* [What is expected]: Please reproduce, exactly and in full, the lines running from the one that contains "### Inspecting PAT" to the end of the entries.

* [Records supplied]:
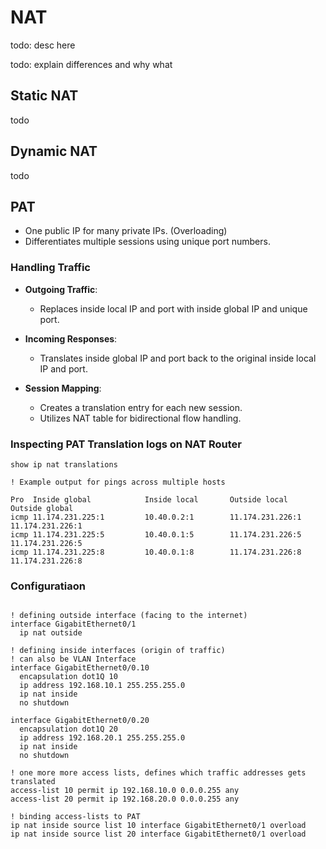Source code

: # NAT

todo: desc here

todo: explain differences and why what

## Static NAT

todo

## Dynamic NAT

todo

## PAT

- One public IP for many private IPs. (Overloading)
- Differentiates multiple sessions using unique port numbers.

### Handling Traffic
- **Outgoing Traffic**:
  - Replaces inside local IP and port with inside global IP and unique port.
  
- **Incoming Responses**:
  - Translates inside global IP and port back to the original inside local IP and port.
  
- **Session Mapping**:
  - Creates a translation entry for each new session.
  - Utilizes NAT table for bidirectional flow handling.

### Inspecting PAT Translation logs on NAT Router
``` cisco-ios
show ip nat translations

! Example output for pings across multiple hosts

Pro  Inside global            Inside local       Outside local      Outside global
icmp 11.174.231.225:1         10.40.0.2:1        11.174.231.226:1   11.174.231.226:1
icmp 11.174.231.225:5         10.40.0.1:5        11.174.231.226:5   11.174.231.226:5
icmp 11.174.231.225:8         10.40.0.1:8        11.174.231.226:8   11.174.231.226:8
```

### Configuratiaon
```cisco-ios

! defining outside interface (facing to the internet)
interface GigabitEthernet0/1
  ip nat outside

! defining inside interfaces (origin of traffic)
! can also be VLAN Interface
interface GigabitEthernet0/0.10
  encapsulation dot1Q 10
  ip address 192.168.10.1 255.255.255.0
  ip nat inside
  no shutdown

interface GigabitEthernet0/0.20
  encapsulation dot1Q 20
  ip address 192.168.20.1 255.255.255.0
  ip nat inside
  no shutdown

! one more more access lists, defines which traffic addresses gets translated
access-list 10 permit ip 192.168.10.0 0.0.0.255 any
access-list 20 permit ip 192.168.20.0 0.0.0.255 any

! binding access-lists to PAT 
ip nat inside source list 10 interface GigabitEthernet0/1 overload
ip nat inside source list 20 interface GigabitEthernet0/1 overload
```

* [Exercise solution]:
### Inspecting PAT Translation logs on NAT Router
``` cisco-ios
show ip nat translations

! Example output for pings across multiple hosts

Pro  Inside global            Inside local       Outside local      Outside global
icmp 11.174.231.225:1         10.40.0.2:1        11.174.231.226:1   11.174.231.226:1
icmp 11.174.231.225:5         10.40.0.1:5        11.174.231.226:5   11.174.231.226:5
icmp 11.174.231.225:8         10.40.0.1:8        11.174.231.226:8   11.174.231.226:8
```

### Configuratiaon
```cisco-ios

! defining outside interface (facing to the internet)
interface GigabitEthernet0/1
  ip nat outside

! defining inside interfaces (origin of traffic)
! can also be VLAN Interface
interface GigabitEthernet0/0.10
  encapsulation dot1Q 10
  ip address 192.168.10.1 255.255.255.0
  ip nat inside
  no shutdown

interface GigabitEthernet0/0.20
  encapsulation dot1Q 20
  ip address 192.168.20.1 255.255.255.0
  ip nat inside
  no shutdown

! one more more access lists, defines which traffic addresses gets translated
access-list 10 permit ip 192.168.10.0 0.0.0.255 any
access-list 20 permit ip 192.168.20.0 0.0.0.255 any

! binding access-lists to PAT 
ip nat inside source list 10 interface GigabitEthernet0/1 overload
ip nat inside source list 20 interface GigabitEthernet0/1 overload
```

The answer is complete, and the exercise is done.